Parole che invece non mancano a Enzo Lucibello, presidente della Disti, che raggruppa la grande distribuzione. "Rispettiamo la decisione del giudice Matteo Cassina, ma certo lui non ha avuto molto rispetto nello scombussolare la vita delle oltre 12mila persone che lavorano nel settore - spiega Lucibello -. Al di là del danno economico dei commercianti, c'è un danno a tutta la comunità: turni saltati e pianificazioni all'aria visto che vengono programmate con almeno 15 giorni di anticipo. Tra l'altro questa è una festività non parificata, quindi dovrà essere recuperata".
A lamentarsi non sono solo manager e titolari di attività commerciali; non pochi dipendenti, infatti, avrebbero preferito lavorare. "Checchè ne dicano i sindacati posso farla parlare con i miei collaboratori che avrebbero preferito essere sul posto di lavoro, e senza parlare degli ausiliari per i quali il danno è netto e irrecuperabile - aggiunge Anna Pellegrino, responsabile della Coop Serfontana di Morbio Inferiore-. Quando l'economia gira una chiusura si può anche capire, ma oggi come oggi è assurdo e incomprensibile, come è assurdo aver investito in pagine pubblicitarie, ad esempio sul Corriere della sera, annunciando un'apertura che non c'è stata. Una brutta figura che danneggerà la nostra credibilità anche in futuro".
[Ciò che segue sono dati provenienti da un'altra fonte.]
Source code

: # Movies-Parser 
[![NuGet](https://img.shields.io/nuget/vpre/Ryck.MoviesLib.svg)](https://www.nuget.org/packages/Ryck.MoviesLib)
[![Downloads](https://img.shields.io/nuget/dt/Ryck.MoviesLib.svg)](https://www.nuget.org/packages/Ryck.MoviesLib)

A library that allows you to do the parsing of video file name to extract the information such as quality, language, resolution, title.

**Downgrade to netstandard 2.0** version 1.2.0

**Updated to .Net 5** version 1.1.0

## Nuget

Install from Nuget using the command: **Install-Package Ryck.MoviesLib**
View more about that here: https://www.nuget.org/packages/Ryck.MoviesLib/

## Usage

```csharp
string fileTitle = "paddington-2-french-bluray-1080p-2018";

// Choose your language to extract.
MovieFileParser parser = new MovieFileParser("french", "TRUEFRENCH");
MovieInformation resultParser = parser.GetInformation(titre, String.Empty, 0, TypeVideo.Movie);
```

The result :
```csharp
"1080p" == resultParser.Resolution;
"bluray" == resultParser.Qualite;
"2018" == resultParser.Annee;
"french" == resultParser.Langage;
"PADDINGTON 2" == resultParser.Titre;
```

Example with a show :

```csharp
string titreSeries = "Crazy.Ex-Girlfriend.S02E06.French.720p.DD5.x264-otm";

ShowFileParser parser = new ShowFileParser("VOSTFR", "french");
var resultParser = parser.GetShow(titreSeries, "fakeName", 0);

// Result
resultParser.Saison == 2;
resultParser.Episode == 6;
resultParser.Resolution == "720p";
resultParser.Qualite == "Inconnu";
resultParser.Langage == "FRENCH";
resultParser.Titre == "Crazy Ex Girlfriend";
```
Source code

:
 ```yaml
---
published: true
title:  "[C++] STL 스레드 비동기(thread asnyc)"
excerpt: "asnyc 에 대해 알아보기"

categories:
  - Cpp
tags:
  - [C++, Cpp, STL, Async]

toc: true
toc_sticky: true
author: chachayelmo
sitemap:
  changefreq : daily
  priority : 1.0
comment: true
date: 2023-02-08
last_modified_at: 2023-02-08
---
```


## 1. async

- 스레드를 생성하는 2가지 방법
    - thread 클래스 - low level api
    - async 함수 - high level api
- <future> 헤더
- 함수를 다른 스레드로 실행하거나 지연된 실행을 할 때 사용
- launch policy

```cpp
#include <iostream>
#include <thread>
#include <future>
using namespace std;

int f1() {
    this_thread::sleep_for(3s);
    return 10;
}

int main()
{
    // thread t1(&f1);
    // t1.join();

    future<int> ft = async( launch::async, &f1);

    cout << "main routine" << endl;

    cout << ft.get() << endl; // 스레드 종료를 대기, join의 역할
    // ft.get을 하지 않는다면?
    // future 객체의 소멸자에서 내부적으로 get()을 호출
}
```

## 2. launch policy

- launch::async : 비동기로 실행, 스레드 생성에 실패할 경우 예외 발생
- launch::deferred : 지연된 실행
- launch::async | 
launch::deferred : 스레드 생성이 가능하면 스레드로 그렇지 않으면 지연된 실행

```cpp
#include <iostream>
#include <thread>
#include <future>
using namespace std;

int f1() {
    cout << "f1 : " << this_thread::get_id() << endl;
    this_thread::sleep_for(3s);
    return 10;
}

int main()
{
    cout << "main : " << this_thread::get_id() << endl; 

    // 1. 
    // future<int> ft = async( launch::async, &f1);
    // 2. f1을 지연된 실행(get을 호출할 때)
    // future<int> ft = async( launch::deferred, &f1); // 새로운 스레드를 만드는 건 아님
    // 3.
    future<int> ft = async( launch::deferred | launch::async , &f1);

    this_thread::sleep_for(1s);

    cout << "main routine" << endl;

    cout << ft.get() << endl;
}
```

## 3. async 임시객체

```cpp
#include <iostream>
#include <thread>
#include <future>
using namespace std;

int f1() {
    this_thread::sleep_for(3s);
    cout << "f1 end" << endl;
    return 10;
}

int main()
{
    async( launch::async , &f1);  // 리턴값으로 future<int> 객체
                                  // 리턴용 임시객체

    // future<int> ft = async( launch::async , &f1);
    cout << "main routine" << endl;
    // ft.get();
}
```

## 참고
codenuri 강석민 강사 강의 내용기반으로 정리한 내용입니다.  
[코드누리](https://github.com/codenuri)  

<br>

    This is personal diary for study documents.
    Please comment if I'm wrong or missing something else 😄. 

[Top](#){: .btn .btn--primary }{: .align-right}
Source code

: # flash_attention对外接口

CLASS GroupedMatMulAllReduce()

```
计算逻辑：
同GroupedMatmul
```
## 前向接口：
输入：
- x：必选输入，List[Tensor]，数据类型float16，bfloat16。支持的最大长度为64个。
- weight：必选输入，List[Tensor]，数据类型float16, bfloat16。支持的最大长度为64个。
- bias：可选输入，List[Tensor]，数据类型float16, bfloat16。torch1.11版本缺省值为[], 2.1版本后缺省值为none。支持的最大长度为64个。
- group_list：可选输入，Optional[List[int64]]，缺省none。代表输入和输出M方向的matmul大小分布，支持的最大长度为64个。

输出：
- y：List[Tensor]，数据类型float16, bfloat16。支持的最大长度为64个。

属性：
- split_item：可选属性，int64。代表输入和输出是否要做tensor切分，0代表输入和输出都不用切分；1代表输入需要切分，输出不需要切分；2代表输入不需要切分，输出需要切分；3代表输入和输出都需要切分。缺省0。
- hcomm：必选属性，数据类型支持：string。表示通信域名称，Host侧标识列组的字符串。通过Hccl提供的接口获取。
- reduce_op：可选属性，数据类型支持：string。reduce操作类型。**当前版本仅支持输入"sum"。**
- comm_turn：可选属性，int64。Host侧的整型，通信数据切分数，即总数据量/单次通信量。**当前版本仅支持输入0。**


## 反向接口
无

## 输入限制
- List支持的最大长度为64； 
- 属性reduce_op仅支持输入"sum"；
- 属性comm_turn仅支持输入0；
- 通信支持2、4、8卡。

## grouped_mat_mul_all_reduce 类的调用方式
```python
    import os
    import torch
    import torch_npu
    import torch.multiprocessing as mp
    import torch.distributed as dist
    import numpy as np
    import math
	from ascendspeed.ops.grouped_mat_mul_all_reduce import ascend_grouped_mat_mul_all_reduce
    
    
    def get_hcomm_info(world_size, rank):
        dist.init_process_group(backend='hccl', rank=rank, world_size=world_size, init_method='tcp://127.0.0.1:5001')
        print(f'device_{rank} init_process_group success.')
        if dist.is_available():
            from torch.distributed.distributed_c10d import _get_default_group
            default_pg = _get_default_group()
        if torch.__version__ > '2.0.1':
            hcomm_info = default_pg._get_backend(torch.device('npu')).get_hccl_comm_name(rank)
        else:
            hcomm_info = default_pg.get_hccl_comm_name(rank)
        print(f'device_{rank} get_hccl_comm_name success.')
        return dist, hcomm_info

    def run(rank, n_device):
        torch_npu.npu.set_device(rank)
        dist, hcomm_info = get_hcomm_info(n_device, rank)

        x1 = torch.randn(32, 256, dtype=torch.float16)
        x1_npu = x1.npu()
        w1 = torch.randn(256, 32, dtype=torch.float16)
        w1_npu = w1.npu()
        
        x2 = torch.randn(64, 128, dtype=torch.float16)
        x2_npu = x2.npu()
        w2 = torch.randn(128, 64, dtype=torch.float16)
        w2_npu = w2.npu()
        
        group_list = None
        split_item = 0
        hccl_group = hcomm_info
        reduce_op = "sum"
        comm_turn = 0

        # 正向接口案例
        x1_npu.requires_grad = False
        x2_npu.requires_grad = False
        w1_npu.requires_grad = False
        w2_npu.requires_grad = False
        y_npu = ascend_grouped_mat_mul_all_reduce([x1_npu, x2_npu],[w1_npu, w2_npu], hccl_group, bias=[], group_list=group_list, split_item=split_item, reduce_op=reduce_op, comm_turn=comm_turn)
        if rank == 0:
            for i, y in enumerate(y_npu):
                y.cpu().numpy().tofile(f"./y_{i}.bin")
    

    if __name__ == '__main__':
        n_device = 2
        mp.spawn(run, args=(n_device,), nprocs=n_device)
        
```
Che il problema sia "politico" è opinione anche di Giovanni Frey, direttore della gioielleria Les Ambassadeurs di Lugano,  lui non si capacita del fatto che sindacati e autorità non si rendano conto che il modo di acquistare è cambiato. "Una penalizzazione che non riguarda solo noi commercianti, perchè non va dimenticato che il prodotto Ticino è anche il turismo - commenta -. Inoltre, si penalizza anche la popolazione locale, perchè tutti usano il sabato per la spesa o lo shopping, e i sindacati si nascondono dietro questa parvenza di festa che probabilmente non viene rispettata neanche in Vaticano. Noi abbiamo filiali a Ginevra, Zurigio e St.Moritz dove, se vogliono, possono stare aperti sette giorni su sette; si immagini cosa pensano delle nostre usanze. Una chiusura inconcepibile anche per i nostri dipendenti, che hanno più sale in zucca e capiscono che questi mancati guadagni mettono a repentaglio il posto di lavoro". Per il commercio sonotempi grami da non potersi concedere certi lussi. "Viviamo già il problema della crisi globale, c'è ilfranco forte - conclude Tamborini -, e soprattutto a Lugano c'è lo spauracchio del ministro Tremonti ad allontanare la clientela italiana. Se poi chiudiamo anche il sabato, per S. Giuseppe, siamo alla follia pura".